Carcere delle Vallette a Torino
Indagati 21 poliziotti per botte e torture a carcerati
Contestato ai vertici della polizia il favoreggiamento

 
La Procura della Repubblica di Torino ha notificato l'avviso di conclusione delle indagini, che prelude alla richiesta di rinvio a giudizio, sugli episodi di soprusi, violenze e torture sui detenuti del carcere delle Vallette del capoluogo piemontese, reati di cui i PM torinesi ritengono materialmente responsabili 20 appartenenti al Corpo di polizia penitenziaria, mentre altri 5 operatori penitenziari sono indagati, a vario titolo, per favoreggiamento e omessa denuncia.
Tra i 25 indagati figurano il direttore del carcere Domenico Minervini e il locale comandante del Corpo di polizia penitenziaria Giovanni Battista Alberotanza i quali dovranno rispondere del reato di favoreggiamento (Minervini anche del reato di omessa denuncia) in quanto, secondo l’accusa, avrebbero sistematicamente ignorato e addirittura coperto i gravissimi reati materialmente commessi dagli operatori del corpo di polizia in questione, a cominciare da colui che viene indicato dalla Procura come il principale responsabile delle violenze, l'ispettore Maurizio Gebbia, che secondo l'accusa aveva messo in piedi vere e proprie squadre di picchiatori composte da agenti ai suoi diretti ordini.

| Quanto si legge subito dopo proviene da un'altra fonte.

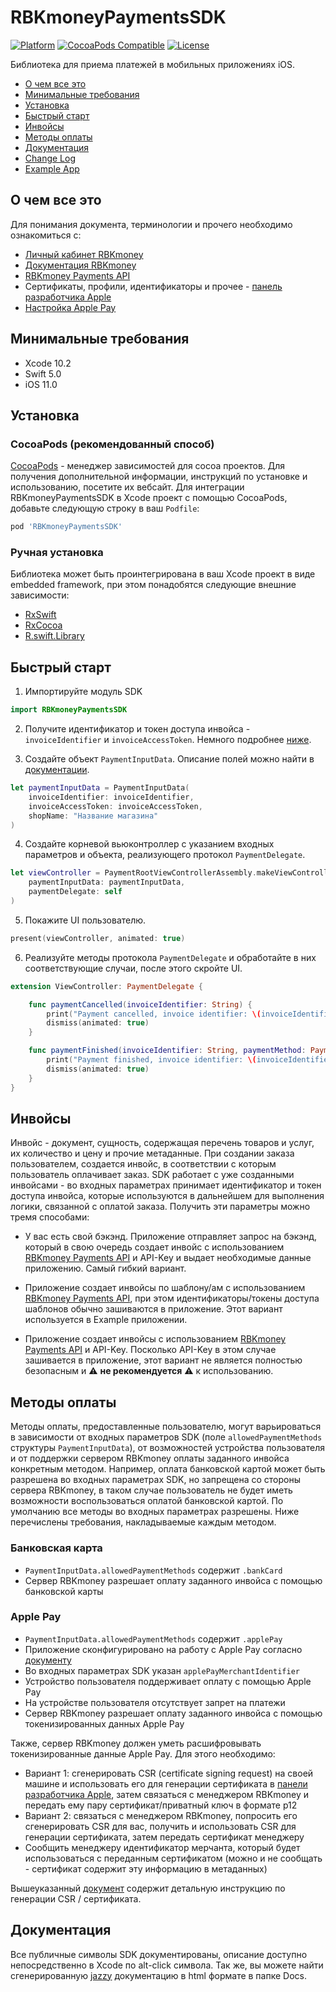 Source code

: # RBKmoneyPaymentsSDK

[![Platform](https://img.shields.io/badge/supports-iOS%2011%2B-green.svg)](https://img.shields.io/badge/supports-iOS%2011%2B-green.svg)
[![CocoaPods Compatible](https://img.shields.io/cocoapods/v/RBKmoneyPaymentsSDK.svg)](https://img.shields.io/cocoapods/v/RBKmoneyPaymentsSDK.svg)
[![License](https://img.shields.io/github/license/rbkmoney/payments-ios-sdk.svg)](https://img.shields.io/github/license/rbkmoney/payments-ios-sdk.svg)

Библиотека для приема платежей в мобильных приложениях iOS.

* [О чем все это](#о-чем-все-это)
* [Минимальные требования](#минимальные-требования)
* [Установка](#установка)
* [Быстрый старт](#быстрый-старт)
* [Инвойсы](#инвойсы)
* [Методы оплаты](#методы-оплаты)
* [Документация](#документация)
* [Change Log](CHANGELOG.md)
* [Example App](EXAMPLE.md)


## О чем все это

Для понимания документа, терминологии и прочего необходимо ознакомиться с:

* [Личный кабинет RBKmoney][Dashboard]
* [Документация RBKmoney](https://developer.rbk.money)
* [RBKmoney Payments API][API]
* Сертификаты, профили, идентификаторы и прочее - [панель разработчика Apple][Apple Developer]
* [Настройка Apple Pay][Apple Pay Setup]


## Минимальные требования

* Xcode 10.2
* Swift 5.0
* iOS 11.0


## Установка

### CocoaPods (рекомендованный способ)

[CocoaPods](https://cocoapods.org) - менеджер зависимостей для cocoa проектов. Для получения дополнительной информации, инструкций по установке и использованию, посетите их вебсайт. Для интеграции RBKmoneyPaymentsSDK в Xcode проект с помощью CocoaPods, добавьте следующую строку в ваш `Podfile`:

  ```ruby
  pod 'RBKmoneyPaymentsSDK'
  ```

### Ручная установка

Библиотека может быть проинтегрирована в ваш Xcode проект в виде embedded framework, при этом понадобятся следующие внешние зависимости:

* [RxSwift](https://github.com/ReactiveX/RxSwift)
* [RxCocoa](https://github.com/ReactiveX/RxSwift)
* [R.swift.Library](https://github.com/mac-cain13/R.swift.Library)


## Быстрый старт

1. Импортируйте модуль SDK
  ```swift
  import RBKmoneyPaymentsSDK
  ```

2. Получите идентификатор и токен доступа инвойса - `invoiceIdentifier` и `invoiceAccessToken`. Немного подробнее [ниже](#инвойсы).

3. Создайте объект `PaymentInputData`. Описание полей можно найти в [документации](#документация).
  ```swift
  let paymentInputData = PaymentInputData(
      invoiceIdentifier: invoiceIdentifier,
      invoiceAccessToken: invoiceAccessToken,
      shopName: "Название магазина"
  )
  ```

4. Создайте корневой вьюконтроллер с указанием входных параметров и объекта, реализующего протокол `PaymentDelegate`.
  ```swift
  let viewController = PaymentRootViewControllerAssembly.makeViewController(
      paymentInputData: paymentInputData,
      paymentDelegate: self
  )
  ```

5. Покажите UI пользователю.
  ```swift
  present(viewController, animated: true)
  ```

6. Реализуйте методы протокола `PaymentDelegate` и обработайте в них соответствующие случаи, после этого скройте UI.
  ```swift
  extension ViewController: PaymentDelegate {

      func paymentCancelled(invoiceIdentifier: String) {
          print("Payment cancelled, invoice identifier: \(invoiceIdentifier)")
          dismiss(animated: true)
      }

      func paymentFinished(invoiceIdentifier: String, paymentMethod: PaymentMethod) {
          print("Payment finished, invoice identifier: \(invoiceIdentifier), payment method: \(paymentMethod)")
          dismiss(animated: true)
      }
  }
  ```


## Инвойсы

Инвойс - документ, сущность, содержащая перечень товаров и услуг, их количество и цену и прочие метаданные. При создании заказа пользователем, создается инвойс, в соответствии с которым пользователь оплачивает заказ. SDK работает с уже созданными инвойсами - во входных параметрах принимает идентификатор и токен доступа инвойса, которые используются в дальнейшем для выполнения логики, связанной с оплатой заказа. Получить эти параметры можно тремя способами:

* У вас есть свой бэкэнд. Приложение отправляет запрос на бэкэнд, который в свою очередь создает инвойс с использованием [RBKmoney Payments API][API] и API-Key и выдает необходимые данные приложению. Самый гибкий вариант.

* Приложение создает инвойсы по шаблону/ам с использованием [RBKmoney Payments API][API], при этом идентификаторы/токены доступа шаблонов обычно зашиваются в приложение. Этот вариант используется в Example приложении.

* Приложение создает инвойсы с использованием [RBKmoney Payments API][API] и API-Key. Посколько API-Key в этом случае зашивается в приложение, этот вариант не является полностью безопасным и ⚠️ **не рекомендуется** ⚠️ к использованию. 


## Методы оплаты

Методы оплаты, предоставленные пользователю, могут варьироваться в зависимости от входных параметров SDK (поле `allowedPaymentMethods` структуры `PaymentInputData`), от возможностей устройства пользователя и от поддержки сервером RBKmoney оплаты заданного инвойса конкретным методом. Например, оплата банковской картой может быть разрешена во входных параметрах SDK, но запрещена со стороны сервера RBKmoney, в таком случае пользователь не будет иметь возможности воспользоваться оплатой банковской картой. По умолчанию все методы во входных параметрах разрешены. Ниже перечислены требования, накладываемые каждым методом.

### Банковская карта

* `PaymentInputData.allowedPaymentMethods` содержит `.bankCard`
* Сервер RBKmoney разрешает оплату заданного инвойса с помощью банковской карты

### Apple Pay

* `PaymentInputData.allowedPaymentMethods` содержит `.applePay`
* Приложение сконфигурировано на работу с Apple Pay согласно [документу][Apple Pay Setup]
* Во входных параметрах SDK указан `applePayMerchantIdentifier`
* Устройство пользователя поддерживает оплату с помощью Apple Pay
* На устройстве пользователя отсутствует запрет на платежи
* Сервер RBKmoney разрешает оплату заданного инвойса с помощью токенизированных данных Apple Pay

Также, сервер RBKmoney должен уметь расшифровывать токенизированные данные Apple Pay. Для этого необходимо:

* Вариант 1: сгенерировать CSR (certificate signing request) на своей машине и использовать его для генерации сертификата в [панели разработчика Apple][Apple Developer], затем связаться с менеджером RBKmoney и передать ему пару сертификат/приватный ключ в формате p12
* Вариант 2: связаться с менеджером RBKmoney, попросить его сгенерировать CSR для вас, получить и использовать CSR для генерации сертификата, затем передать сертификат менеджеру
* Сообщить менеджеру идентификатор мерчанта, который будет использоваться с переданным сертификатом (можно и не сообщать - сертификат содержит эту информацию в метаданных)

Вышеуказанный [документ][Apple Pay Setup] содержит детальную инструкцию по генерации CSR / сертификата.


## Документация

Все публичные символы SDK документированы, описание доступно непосредственно в Xcode по alt-click символа. Так же, вы можете найти сгенерированную [jazzy](https://github.com/realm/jazzy) документацию в html формате в папке Docs.



[Dashboard]: https://dashboard.rbk.money
[API]: https://developer.rbk.money/api/
[Apple Developer]: https://developer.apple.com/account/resources/certificates/
[Apple Pay Setup]: https://developer.apple.com/documentation/passkit/apple_pay/setting_up_apple_pay_requirements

Costantemente informato, secondo la ricostruzione dei magistrati torinesi il direttore del carcere Minervini sapeva delle vessazioni e delle violenze cui le guardie carcerarie sottoponevano i detenuti delle Vallette, in quanto sono pienamente documentate le numerose segnalazioni provenienti dagli avvocati dei reclusi e dalla garante dei diritti dei detenuti di Torino, Monica Gallo, che sin dal suo insediamento, nel 2015, gli aveva chiesto di intervenire, senza risultato.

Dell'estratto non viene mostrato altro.